Copy out each line featuring the string "following" from the entries beneath.
^^^^^^^^
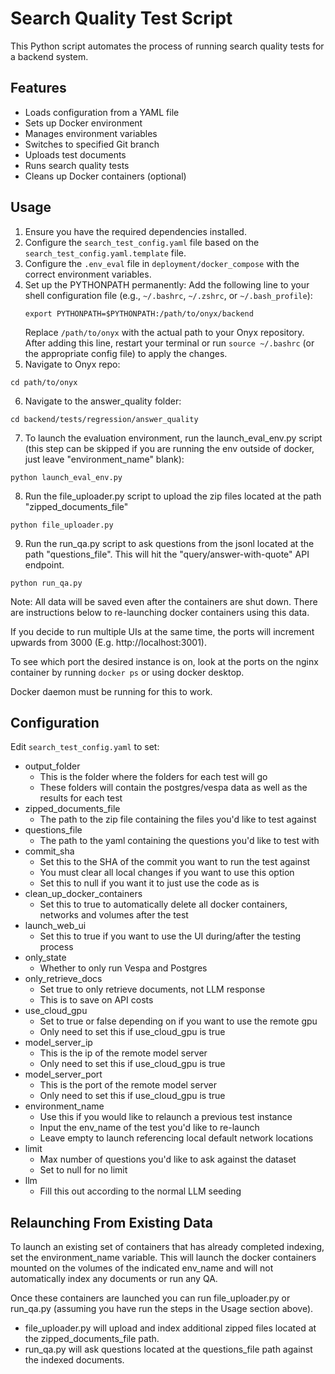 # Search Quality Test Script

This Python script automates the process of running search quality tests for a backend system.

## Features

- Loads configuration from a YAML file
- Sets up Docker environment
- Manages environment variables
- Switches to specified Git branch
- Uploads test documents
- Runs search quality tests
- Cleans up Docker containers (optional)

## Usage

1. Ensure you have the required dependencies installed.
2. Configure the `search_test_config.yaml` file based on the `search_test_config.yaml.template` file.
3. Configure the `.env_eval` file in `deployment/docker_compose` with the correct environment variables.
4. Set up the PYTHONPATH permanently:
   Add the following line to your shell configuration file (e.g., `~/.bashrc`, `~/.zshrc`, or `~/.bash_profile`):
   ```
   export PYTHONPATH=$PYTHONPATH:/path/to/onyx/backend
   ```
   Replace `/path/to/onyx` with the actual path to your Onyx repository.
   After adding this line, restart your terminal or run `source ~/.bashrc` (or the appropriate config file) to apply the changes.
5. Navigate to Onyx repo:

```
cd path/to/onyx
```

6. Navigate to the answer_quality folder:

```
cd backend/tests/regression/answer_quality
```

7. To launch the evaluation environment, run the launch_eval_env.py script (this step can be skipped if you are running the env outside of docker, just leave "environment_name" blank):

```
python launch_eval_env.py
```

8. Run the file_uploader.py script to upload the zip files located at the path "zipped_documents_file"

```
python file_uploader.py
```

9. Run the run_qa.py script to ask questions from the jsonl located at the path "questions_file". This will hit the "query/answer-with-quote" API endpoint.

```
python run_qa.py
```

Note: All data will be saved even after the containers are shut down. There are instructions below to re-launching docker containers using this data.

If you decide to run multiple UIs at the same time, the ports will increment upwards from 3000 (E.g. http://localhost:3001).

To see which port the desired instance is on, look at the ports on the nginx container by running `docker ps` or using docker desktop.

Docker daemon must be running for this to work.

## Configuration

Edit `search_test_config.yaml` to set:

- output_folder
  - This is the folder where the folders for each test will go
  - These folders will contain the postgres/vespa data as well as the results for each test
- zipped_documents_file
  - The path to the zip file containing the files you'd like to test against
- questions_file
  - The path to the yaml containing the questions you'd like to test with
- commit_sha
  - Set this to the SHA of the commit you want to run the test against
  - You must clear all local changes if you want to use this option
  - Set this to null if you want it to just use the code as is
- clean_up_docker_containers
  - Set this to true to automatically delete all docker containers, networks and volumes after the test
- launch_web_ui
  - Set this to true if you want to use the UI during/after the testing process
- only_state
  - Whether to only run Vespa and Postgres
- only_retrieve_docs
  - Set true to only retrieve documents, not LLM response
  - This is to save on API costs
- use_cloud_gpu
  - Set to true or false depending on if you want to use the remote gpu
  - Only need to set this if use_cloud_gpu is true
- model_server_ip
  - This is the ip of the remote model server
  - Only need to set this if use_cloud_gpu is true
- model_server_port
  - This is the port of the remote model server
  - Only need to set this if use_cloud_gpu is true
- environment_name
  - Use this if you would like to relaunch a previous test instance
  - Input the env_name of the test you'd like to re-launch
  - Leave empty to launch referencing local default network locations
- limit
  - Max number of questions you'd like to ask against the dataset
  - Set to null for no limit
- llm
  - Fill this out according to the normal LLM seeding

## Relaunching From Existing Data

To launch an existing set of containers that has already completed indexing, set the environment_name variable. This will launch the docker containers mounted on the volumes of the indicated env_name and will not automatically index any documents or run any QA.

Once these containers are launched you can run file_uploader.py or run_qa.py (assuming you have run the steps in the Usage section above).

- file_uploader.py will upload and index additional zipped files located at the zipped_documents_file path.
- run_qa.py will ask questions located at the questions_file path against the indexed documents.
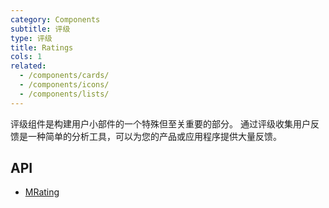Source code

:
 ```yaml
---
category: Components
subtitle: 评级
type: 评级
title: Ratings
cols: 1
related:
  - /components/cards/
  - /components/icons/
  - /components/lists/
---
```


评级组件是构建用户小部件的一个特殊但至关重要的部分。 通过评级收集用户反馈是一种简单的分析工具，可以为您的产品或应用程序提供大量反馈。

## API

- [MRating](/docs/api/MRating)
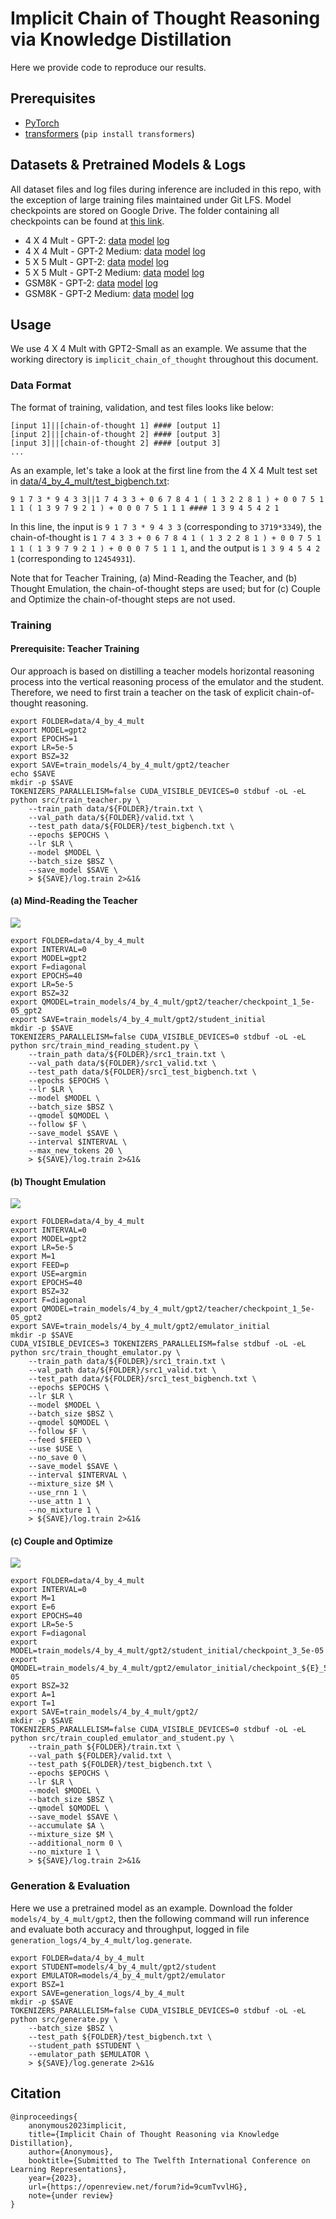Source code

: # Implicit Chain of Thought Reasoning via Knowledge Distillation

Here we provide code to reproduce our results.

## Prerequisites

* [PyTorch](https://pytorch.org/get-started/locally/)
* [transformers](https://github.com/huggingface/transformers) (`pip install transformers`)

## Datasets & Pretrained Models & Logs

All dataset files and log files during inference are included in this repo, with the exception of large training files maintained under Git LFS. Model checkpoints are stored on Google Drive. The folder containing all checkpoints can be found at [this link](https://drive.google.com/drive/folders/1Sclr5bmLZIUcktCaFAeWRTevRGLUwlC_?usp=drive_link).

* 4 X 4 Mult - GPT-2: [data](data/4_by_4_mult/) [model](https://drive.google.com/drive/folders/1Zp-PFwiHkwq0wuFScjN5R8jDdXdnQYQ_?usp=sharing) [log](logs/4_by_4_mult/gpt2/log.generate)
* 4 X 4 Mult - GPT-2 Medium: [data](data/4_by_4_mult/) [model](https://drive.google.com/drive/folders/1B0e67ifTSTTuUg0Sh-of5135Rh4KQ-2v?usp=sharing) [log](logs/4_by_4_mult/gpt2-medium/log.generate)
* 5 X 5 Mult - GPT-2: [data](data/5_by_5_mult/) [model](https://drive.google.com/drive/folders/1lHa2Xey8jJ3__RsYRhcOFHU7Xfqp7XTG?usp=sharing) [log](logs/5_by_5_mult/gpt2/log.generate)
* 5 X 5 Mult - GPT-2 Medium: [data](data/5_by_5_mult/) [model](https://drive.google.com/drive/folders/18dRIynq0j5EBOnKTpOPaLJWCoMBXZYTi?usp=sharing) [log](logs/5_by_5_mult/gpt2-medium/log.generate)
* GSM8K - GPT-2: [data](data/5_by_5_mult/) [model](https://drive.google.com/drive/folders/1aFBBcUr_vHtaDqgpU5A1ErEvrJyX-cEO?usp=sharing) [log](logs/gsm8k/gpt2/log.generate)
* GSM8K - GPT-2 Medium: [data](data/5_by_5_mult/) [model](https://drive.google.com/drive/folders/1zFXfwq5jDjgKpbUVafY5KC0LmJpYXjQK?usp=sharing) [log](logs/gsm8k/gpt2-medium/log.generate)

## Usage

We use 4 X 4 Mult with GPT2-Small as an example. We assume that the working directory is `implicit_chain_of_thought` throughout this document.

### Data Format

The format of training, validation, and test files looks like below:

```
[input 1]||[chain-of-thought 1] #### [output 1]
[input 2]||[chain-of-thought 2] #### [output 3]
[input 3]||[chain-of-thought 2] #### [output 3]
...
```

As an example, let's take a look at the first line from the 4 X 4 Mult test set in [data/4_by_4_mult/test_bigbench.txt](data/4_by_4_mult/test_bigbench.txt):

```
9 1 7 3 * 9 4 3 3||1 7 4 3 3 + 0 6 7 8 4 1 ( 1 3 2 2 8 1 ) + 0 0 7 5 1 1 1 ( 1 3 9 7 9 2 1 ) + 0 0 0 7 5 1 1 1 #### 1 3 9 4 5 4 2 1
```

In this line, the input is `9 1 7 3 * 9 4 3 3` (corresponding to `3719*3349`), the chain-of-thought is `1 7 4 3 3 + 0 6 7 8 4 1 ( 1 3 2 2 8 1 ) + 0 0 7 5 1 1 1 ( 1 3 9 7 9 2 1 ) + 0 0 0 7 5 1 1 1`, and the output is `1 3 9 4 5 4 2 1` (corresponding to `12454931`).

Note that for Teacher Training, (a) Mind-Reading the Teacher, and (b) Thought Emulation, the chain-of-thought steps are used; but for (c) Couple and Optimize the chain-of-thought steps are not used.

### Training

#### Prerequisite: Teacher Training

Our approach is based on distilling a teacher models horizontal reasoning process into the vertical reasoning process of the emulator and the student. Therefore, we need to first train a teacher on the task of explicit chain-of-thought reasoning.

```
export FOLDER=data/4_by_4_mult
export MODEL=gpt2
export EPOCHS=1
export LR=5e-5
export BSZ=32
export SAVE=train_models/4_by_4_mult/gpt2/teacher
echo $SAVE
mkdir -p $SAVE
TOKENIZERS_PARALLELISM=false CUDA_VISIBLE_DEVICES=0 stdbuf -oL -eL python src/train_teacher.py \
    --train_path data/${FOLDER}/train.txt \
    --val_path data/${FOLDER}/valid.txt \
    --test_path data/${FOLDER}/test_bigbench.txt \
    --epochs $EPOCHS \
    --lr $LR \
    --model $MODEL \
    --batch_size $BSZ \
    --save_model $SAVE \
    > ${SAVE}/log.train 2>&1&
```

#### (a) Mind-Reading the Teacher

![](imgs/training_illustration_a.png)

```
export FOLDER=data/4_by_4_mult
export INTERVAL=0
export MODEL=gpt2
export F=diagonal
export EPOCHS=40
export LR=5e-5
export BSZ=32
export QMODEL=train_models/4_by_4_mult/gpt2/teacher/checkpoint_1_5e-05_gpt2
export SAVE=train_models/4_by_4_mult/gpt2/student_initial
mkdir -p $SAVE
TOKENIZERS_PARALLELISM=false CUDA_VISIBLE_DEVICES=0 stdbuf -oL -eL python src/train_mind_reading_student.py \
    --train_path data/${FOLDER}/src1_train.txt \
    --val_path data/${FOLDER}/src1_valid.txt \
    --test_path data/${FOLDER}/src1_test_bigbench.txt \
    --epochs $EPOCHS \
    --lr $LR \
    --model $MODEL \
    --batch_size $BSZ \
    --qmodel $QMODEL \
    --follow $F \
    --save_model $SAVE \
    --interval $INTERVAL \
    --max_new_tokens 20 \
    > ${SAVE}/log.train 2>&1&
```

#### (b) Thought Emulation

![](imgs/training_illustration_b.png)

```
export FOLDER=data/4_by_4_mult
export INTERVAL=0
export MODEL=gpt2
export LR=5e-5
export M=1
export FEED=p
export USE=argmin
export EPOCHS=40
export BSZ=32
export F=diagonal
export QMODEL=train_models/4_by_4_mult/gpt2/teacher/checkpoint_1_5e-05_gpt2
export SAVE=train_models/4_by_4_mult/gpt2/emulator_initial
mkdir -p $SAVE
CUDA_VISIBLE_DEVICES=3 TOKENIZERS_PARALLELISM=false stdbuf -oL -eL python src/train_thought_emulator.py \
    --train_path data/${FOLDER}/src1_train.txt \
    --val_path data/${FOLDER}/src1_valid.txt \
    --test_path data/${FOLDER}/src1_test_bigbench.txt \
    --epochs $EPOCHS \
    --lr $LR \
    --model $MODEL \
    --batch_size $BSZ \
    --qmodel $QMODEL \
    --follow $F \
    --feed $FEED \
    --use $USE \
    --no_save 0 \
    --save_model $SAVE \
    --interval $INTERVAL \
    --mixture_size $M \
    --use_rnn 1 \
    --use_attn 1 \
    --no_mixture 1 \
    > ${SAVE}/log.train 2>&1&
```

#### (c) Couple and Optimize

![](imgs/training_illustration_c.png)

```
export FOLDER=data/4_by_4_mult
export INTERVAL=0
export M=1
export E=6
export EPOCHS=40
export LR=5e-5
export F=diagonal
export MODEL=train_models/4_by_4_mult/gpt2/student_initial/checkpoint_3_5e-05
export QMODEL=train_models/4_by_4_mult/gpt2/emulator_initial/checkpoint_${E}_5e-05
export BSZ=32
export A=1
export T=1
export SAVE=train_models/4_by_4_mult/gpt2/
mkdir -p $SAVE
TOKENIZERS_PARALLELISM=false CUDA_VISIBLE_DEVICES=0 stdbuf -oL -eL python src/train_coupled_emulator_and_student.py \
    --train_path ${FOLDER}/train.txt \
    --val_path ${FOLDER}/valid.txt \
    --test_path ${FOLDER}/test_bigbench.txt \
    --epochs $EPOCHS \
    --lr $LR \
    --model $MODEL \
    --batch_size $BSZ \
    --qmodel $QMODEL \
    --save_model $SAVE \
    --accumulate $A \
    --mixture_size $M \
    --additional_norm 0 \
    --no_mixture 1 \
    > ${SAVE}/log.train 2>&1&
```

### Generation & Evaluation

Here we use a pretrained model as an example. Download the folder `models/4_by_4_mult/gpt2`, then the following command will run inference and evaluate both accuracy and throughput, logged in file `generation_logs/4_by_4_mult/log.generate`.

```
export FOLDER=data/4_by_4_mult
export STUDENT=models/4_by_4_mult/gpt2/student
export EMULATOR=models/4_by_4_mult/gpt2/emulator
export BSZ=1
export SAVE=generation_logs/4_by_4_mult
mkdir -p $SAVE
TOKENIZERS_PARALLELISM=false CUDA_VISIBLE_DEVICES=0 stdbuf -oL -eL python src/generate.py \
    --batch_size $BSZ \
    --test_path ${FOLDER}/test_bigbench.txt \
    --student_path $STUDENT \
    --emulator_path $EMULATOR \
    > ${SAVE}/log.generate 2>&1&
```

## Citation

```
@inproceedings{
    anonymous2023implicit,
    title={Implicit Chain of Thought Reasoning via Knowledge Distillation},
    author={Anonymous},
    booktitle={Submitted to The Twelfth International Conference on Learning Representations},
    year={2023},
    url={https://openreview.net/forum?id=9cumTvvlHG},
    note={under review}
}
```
^^^^^^^^
| Solved problem |
   Add the following line to your shell configuration file (e.g., `~/.bashrc`, `~/.zshrc`, or `~/.bash_profile`):
Here we use a pretrained model as an example. Download the folder `models/4_by_4_mult/gpt2`, then the following command will run inference and evaluate both accuracy and throughput, logged in file `generation_logs/4_by_4_mult/log.generate`.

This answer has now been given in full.